A mais velha de nove irmãos, habituada a cuidar dos pais e da família, a religiosa diz que então “não tinha tempo para pensar noutras vivências”, embora reconheça que  “sentia não encaixar totalmente” no projeto de vida de um casal, tendo chegado a um momento da sua vida em que sentiu “não fazia sentido”: “Eu só cuidava dos outros e comecei a questionar-me e a rezar”.

A religiosa contactou com várias congregações e foi junto das Filhas da Caridade que viveu uma experiência de dois dias e ali pediu para ficar um mês, depois de 17 anos como trabalhadora fabril.

“Não era apenas o que eu sentia mas também o que os outros pensavam da minha presença. Disseram-me que se eu quisesse continuar a fazer uma experiencia, que podia continuar. E assim foi até hoje”, recorda.

No seu percurso, a irmã Alzira dos Santos foi aprendendo a ver a pessoa pobre em diferentes contextos e diz que todos os dias se questiona, “tal como fazia São Vicente, como foi a doação total de hoje?”

“O aproximar-se da pessoa pobre implica ir ao carisma de São Vicente, ver Jesus no pobre. Não é fácil com o cansaço do dia-a-dia, mas quando paro e percebo que não fui tão correta, questiono qual foi o princípio hoje do meu dia? Qual foi a minha doação total hoje? Se São Vicente estivesse cá hoje como é que ele trataria as pessoas? Se ele já era tão atualizada no seu tempo, hoje estaria ainda mais”, reconhece.

A entrevistada lembra, com particular carinho, o trabalho junto das crianças com deficiência, o seu primeiro trabalho na congregação, depois do noviciado, e onde concretizou a dimensão das irmãs ‘Dadas a Deus’.

Eu pensava muitas vezes que as crianças com deficiência não estavam ali por elas, mas por mim. Se eu não cuidasse delas, elas não viviam, elas estavam lá para a minha santificação, não pela delas, porque elas já estavam santificadas.

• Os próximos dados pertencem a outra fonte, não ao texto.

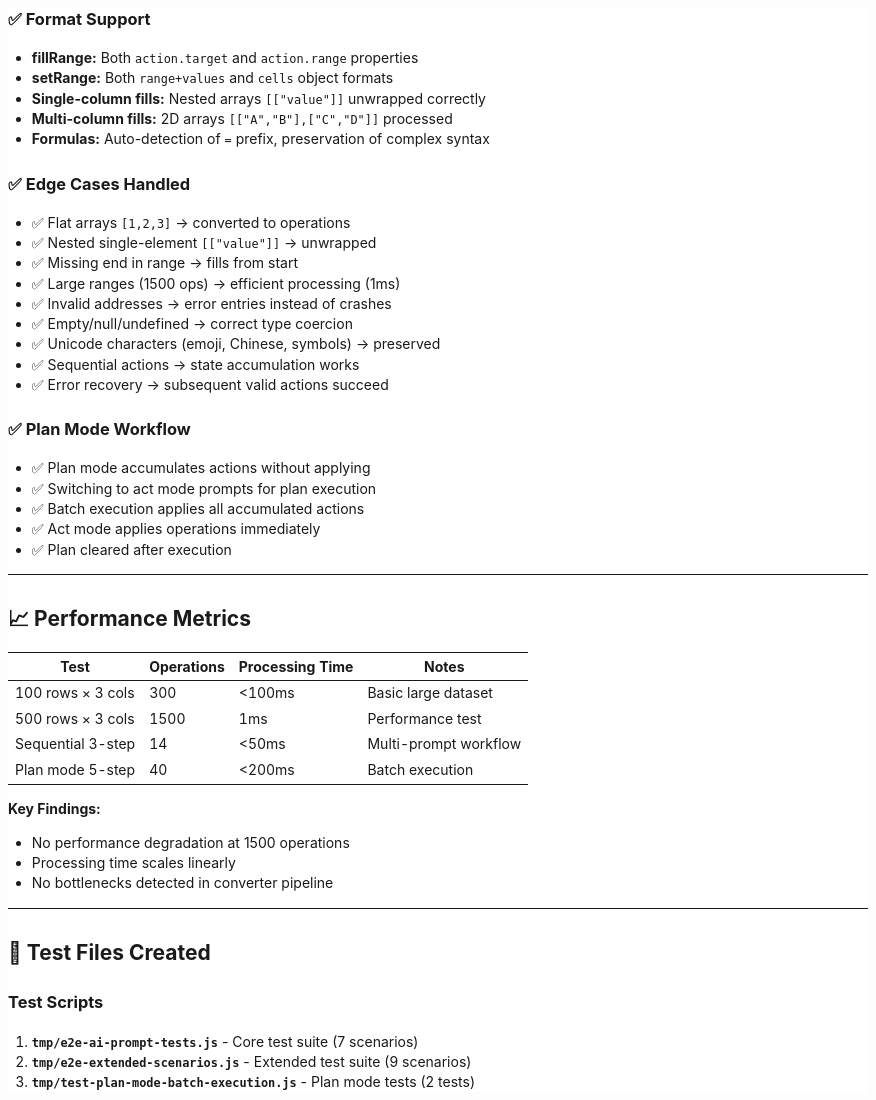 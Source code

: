### ✅ Format Support
- **fillRange:** Both `action.target` and `action.range` properties
- **setRange:** Both `range+values` and `cells` object formats
- **Single-column fills:** Nested arrays `[["value"]]` unwrapped correctly
- **Multi-column fills:** 2D arrays `[["A","B"],["C","D"]]` processed
- **Formulas:** Auto-detection of `=` prefix, preservation of complex syntax

### ✅ Edge Cases Handled
- ✅ Flat arrays `[1,2,3]` → converted to operations
- ✅ Nested single-element `[["value"]]` → unwrapped
- ✅ Missing end in range → fills from start
- ✅ Large ranges (1500 ops) → efficient processing (1ms)
- ✅ Invalid addresses → error entries instead of crashes
- ✅ Empty/null/undefined → correct type coercion
- ✅ Unicode characters (emoji, Chinese, symbols) → preserved
- ✅ Sequential actions → state accumulation works
- ✅ Error recovery → subsequent valid actions succeed

### ✅ Plan Mode Workflow
- ✅ Plan mode accumulates actions without applying
- ✅ Switching to act mode prompts for plan execution
- ✅ Batch execution applies all accumulated actions
- ✅ Act mode applies operations immediately
- ✅ Plan cleared after execution

---

## 📈 Performance Metrics

| Test | Operations | Processing Time | Notes |
|------|------------|-----------------|-------|
| 100 rows × 3 cols | 300 | <100ms | Basic large dataset |
| 500 rows × 3 cols | 1500 | 1ms | Performance test |
| Sequential 3-step | 14 | <50ms | Multi-prompt workflow |
| Plan mode 5-step | 40 | <200ms | Batch execution |

**Key Findings:**
- No performance degradation at 1500 operations
- Processing time scales linearly
- No bottlenecks detected in converter pipeline

---

## 🧪 Test Files Created

### Test Scripts
1. **`tmp/e2e-ai-prompt-tests.js`** - Core test suite (7 scenarios)
2. **`tmp/e2e-extended-scenarios.js`** - Extended test suite (9 scenarios)
3. **`tmp/test-plan-mode-batch-execution.js`** - Plan mode tests (2 tests)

Uma altura lamentava que não tinha feito a via-sacra na Quaresma e a diretora disse-me: «A Via-sacra tem 14 estações, mas aqui tem 45 quartos». E fiquei sem respostas, mas era a realidade: se eu entrasse em cada quarto com dois residentes era uma via-sacra bem mais difícil”.

Segundo o fundador, São Vicente, as religiosas deviam andar nas ruas, “não tendo por mosteiro se não as casas dos doentes, por cela um quarto de aluguer, por capela a igreja da paróquia, por claustro as ruas da cidade, por clausura a obediência, por grade o temor de Deus, por véu a santa modéstia e não fazendo qualquer outra profissão para garantir a própria vocação” e é esta vocação que a irmã Alzira deseja seguir.

“Este é o meu dever e, como diz São Vicente, só tenho direito à roupa e ao alimento, e sendo dever tenho de lutar primeiro pelo dever que é o serviço de Jesus nos pobres”, constata.

O refeitório social que a congregação tem no Campo Grande é um meio para servir a pessoa pobre, mas a responsável não esconde a vontade de ir mais longe com o projeto.

“Antes de termos o covid tínhamos as pessoas mais presentes, com diálogo acompanhávamos mais as pessoas, era diferente. Era mais interessante se estivesse algumas horas com eles, era o que eu desejava. Agora é só meia hora com cada um, alguns não querem ser conhecidos e até preferem que não sejam abordados. Temos de ver o reverso da medalha”, explica.

A conversa com a irmã Alzira dos Santos pode ser acompanhada esta madrugada, depois da meia-noite, no Programa Ecclesia na Antena 1 da rádio pública, ficando disponível online e em podcast.